Tally the lines below that contain the word "Artikel". Only the total should be given.
── MATERIAL SUPPLIED
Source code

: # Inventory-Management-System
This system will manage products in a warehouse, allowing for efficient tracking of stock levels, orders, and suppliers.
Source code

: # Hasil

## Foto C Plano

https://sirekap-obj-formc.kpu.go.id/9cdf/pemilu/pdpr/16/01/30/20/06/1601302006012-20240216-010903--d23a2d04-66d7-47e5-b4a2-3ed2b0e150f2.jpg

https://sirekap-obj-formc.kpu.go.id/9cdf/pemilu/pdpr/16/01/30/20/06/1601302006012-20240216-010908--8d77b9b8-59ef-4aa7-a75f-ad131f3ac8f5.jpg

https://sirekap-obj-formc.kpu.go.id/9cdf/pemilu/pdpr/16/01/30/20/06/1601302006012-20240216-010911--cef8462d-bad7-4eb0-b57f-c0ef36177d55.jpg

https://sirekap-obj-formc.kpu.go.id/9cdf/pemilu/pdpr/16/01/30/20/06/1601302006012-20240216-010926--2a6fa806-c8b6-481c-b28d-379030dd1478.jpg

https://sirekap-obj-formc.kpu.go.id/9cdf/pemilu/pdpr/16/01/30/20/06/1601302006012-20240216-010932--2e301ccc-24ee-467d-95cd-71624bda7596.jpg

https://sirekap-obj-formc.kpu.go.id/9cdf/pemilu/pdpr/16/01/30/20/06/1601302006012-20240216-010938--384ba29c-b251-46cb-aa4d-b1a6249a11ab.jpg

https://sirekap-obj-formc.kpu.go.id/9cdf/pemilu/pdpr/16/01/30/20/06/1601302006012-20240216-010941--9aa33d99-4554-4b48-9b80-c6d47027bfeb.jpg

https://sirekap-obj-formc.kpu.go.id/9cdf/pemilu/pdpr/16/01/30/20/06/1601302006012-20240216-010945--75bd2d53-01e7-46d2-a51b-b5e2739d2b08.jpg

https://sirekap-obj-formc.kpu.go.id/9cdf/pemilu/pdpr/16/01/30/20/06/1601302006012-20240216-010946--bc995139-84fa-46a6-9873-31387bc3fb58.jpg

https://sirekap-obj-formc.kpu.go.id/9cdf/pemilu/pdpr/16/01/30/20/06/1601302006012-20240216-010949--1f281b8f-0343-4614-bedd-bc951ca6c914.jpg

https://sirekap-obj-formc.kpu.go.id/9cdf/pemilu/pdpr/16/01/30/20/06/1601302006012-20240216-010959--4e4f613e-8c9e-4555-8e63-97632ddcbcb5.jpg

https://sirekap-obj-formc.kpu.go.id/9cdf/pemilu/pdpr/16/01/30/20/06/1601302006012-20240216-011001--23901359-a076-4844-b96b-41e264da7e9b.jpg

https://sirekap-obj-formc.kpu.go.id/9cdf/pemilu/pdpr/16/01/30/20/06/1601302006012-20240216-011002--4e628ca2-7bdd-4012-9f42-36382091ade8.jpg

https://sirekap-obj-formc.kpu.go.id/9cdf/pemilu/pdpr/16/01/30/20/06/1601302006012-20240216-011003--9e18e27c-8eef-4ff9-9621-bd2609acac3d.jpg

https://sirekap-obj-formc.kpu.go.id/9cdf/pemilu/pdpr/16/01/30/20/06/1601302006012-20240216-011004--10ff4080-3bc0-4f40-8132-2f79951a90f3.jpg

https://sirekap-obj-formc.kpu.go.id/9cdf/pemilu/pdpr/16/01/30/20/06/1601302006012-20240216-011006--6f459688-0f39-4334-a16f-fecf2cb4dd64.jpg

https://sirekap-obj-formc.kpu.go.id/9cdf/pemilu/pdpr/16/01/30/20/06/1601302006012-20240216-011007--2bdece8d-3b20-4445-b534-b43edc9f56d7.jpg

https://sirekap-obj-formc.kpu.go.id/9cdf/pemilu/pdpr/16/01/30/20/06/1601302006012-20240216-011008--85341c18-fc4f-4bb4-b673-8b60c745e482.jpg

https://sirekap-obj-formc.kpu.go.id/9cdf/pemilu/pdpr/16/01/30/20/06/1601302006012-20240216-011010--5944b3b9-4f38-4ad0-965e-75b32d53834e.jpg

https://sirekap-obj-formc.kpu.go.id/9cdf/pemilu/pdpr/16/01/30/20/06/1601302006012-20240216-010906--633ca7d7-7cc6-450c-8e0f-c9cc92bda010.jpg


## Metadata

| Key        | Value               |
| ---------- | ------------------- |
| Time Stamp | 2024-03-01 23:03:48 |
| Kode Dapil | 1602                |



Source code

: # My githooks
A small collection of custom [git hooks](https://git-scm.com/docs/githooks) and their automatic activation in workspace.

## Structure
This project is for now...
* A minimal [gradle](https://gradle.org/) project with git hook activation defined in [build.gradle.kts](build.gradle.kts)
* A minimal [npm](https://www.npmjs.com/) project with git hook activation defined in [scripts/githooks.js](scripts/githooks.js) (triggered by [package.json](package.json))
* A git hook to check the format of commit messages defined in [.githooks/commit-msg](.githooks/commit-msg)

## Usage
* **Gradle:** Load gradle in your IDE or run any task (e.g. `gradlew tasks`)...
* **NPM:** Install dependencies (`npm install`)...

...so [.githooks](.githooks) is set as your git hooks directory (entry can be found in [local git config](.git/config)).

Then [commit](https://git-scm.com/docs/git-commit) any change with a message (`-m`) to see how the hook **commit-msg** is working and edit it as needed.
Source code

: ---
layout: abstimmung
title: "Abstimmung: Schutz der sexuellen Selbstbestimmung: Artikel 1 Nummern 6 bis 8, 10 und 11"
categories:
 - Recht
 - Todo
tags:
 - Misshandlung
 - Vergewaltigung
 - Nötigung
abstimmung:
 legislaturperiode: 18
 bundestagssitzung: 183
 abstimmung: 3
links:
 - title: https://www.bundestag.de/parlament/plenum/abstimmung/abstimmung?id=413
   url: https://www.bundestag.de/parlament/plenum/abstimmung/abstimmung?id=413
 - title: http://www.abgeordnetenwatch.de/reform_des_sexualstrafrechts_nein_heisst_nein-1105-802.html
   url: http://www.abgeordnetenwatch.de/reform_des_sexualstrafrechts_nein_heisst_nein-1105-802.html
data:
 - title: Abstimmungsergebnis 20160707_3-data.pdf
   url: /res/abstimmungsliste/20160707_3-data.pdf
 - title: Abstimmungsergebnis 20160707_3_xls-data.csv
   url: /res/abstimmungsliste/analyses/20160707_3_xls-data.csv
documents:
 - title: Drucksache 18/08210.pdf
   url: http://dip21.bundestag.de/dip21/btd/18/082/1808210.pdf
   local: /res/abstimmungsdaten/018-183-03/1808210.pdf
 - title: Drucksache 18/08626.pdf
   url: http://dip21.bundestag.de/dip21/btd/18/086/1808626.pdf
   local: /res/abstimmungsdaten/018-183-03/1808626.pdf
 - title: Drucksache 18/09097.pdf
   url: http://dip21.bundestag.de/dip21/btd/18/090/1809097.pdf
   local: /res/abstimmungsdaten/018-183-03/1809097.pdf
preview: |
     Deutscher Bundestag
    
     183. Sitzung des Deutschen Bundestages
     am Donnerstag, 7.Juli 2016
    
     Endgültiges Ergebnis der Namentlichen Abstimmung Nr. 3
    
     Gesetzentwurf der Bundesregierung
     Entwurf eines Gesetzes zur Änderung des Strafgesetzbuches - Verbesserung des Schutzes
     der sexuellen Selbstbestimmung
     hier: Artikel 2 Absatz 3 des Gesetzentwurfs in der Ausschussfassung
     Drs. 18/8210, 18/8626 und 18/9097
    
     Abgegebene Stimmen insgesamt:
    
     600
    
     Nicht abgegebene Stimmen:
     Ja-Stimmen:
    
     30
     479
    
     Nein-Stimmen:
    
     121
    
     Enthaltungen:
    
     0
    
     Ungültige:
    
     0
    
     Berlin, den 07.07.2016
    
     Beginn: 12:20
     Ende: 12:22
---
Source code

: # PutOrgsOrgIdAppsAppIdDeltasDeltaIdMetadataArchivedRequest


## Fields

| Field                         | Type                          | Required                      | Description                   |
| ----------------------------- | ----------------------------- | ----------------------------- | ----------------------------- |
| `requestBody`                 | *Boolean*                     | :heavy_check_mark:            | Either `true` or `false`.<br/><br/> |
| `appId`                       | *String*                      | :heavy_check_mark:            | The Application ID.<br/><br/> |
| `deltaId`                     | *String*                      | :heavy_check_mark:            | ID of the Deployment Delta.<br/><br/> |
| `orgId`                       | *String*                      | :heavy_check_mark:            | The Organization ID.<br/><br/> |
────
▸ RESPONSE TO THIS EXERCISE
2